ELISA (enzyme-linked immunosorbent assay) or enzyme immunoassay (EIA) is a plate-based assay technique designed for detecting and quantifying substances such as peptides, proteins, antibodies, and hormones. ELISA is often used as a screening tool before further in-depth tests are ordered. Reactants of the ELISA are immobilized to the microplate surface, making it easy to separate bound from non-bound material during the assay. This makes it a powerful tool for measuring specific analytes within a crude preparation.

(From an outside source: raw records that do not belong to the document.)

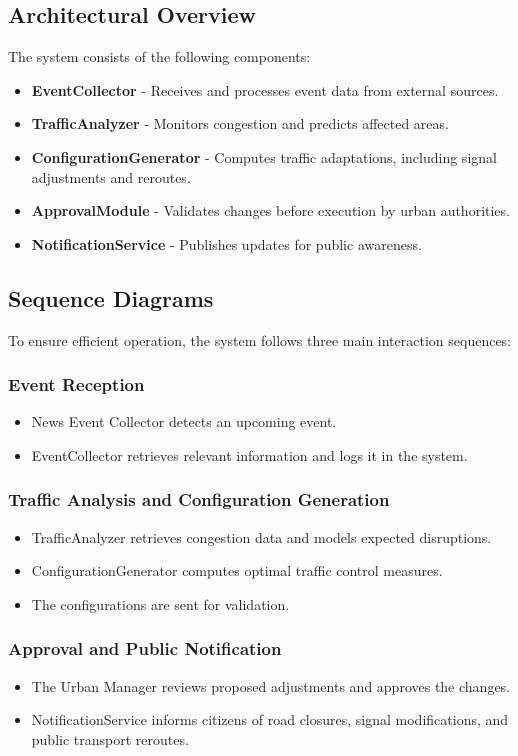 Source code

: \documentclass[a4paper,12pt]{article}
\begin{document}
\subsection{Architectural Overview}
The system consists of the following components:
\begin{itemize}
    \item \textbf{EventCollector} - Receives and processes event data from external sources.
    \item \textbf{TrafficAnalyzer} - Monitors congestion and predicts affected areas.
    \item \textbf{ConfigurationGenerator} - Computes traffic adaptations, including signal adjustments and reroutes.
    \item \textbf{ApprovalModule} - Validates changes before execution by urban authorities.
    \item \textbf{NotificationService} - Publishes updates for public awareness.
\end{itemize}

\subsection{Sequence Diagrams}
To ensure efficient operation, the system follows three main interaction sequences:

\subsubsection{Event Reception}
\begin{itemize}
    \item News Event Collector detects an upcoming event.
    \item EventCollector retrieves relevant information and logs it in the system.
\end{itemize}

\subsubsection{Traffic Analysis and Configuration Generation}
\begin{itemize}
    \item TrafficAnalyzer retrieves congestion data and models expected disruptions.
    \item ConfigurationGenerator computes optimal traffic control measures.
    \item The configurations are sent for validation.
\end{itemize}

\subsubsection{Approval and Public Notification}
\begin{itemize}
    \item The Urban Manager reviews proposed adjustments and approves the changes.
    \item NotificationService informs citizens of road closures, signal modifications, and public transport reroutes.
\end{itemize}
\end{document}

The common diagnostic applications of ELISA are HIV infection, pregnancy tests, detection of proteins, etc. The ELISA market is expected to show robust growth during the forecast period. The growth may be attributed to the rising incidence of infectious and chronic diseases, which require ELISA as a cost-effective diagnostic tool. However, stringent regulatory requirements, as well as unfavorable reimbursement policies about ELISA, might hamper the market growth during the given time frame.

Market Drivers:

• The rising prevalence of infectious diseases is predicted to propel the market growth.

One of the key drivers fuelling the market's expansion is the rising prevalence of infectious diseases like HIV, Hepatitis, malaria, dengue, and influenza, among other ailments. At the end of 2021, the WHO estimated that there were 38.4 million HIV-positive individuals worldwide, with more than two-thirds of them living in Africa. The WHO also claimed that dengue fever was among the top ten health threats facing the world. Over the past 50 years, dengue incidences have increased by about 3000% worldwide. WHO also estimated that more than 296 million individuals worldwide have hepatitis B infection as of 2019.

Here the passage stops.